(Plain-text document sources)
□ □ □
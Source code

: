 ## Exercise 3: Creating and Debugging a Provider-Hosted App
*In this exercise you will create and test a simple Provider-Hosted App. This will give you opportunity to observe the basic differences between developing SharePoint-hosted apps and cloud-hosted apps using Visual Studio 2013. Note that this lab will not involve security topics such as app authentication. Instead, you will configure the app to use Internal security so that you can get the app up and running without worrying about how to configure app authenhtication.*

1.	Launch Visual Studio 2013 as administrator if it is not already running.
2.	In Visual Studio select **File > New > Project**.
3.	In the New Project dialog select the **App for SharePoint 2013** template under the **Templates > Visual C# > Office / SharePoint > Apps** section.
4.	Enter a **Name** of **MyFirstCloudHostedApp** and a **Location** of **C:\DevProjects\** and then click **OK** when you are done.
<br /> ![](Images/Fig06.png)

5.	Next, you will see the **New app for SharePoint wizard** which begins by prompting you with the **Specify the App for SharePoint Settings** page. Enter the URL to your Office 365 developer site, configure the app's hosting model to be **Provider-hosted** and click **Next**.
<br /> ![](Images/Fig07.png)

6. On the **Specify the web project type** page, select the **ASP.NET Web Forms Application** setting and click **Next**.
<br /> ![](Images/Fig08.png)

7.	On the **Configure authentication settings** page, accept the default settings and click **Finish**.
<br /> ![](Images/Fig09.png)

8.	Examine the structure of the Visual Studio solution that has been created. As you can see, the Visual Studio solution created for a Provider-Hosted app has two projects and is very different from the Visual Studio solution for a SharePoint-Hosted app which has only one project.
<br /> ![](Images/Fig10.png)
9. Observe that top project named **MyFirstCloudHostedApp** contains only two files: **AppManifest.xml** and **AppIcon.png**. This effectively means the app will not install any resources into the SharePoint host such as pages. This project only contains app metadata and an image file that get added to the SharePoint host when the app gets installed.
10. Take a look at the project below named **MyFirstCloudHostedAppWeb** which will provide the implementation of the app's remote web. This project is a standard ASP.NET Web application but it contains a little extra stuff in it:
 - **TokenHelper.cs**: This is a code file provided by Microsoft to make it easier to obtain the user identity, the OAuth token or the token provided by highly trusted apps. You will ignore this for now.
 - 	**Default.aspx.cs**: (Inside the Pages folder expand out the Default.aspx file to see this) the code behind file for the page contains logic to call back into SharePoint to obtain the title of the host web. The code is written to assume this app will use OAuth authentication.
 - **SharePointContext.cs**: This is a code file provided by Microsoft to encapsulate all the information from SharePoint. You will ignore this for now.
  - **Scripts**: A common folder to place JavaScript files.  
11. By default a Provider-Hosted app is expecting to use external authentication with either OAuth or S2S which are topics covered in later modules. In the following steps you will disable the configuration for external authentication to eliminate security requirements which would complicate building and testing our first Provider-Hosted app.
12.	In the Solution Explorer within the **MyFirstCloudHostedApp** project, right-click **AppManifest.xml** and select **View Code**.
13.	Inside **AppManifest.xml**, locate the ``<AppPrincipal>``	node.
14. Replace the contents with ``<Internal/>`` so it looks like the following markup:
□ □ □
Among the records, find each line where the word "into" occurs, and copy it.

- _Written solution_
9. Observe that top project named **MyFirstCloudHostedApp** contains only two files: **AppManifest.xml** and **AppIcon.png**. This effectively means the app will not install any resources into the SharePoint host such as pages. This project only contains app metadata and an image file that get added to the SharePoint host when the app gets installed.
 - 	**Default.aspx.cs**: (Inside the Pages folder expand out the Default.aspx file to see this) the code behind file for the page contains logic to call back into SharePoint to obtain the title of the host web. The code is written to assume this app will use OAuth authentication.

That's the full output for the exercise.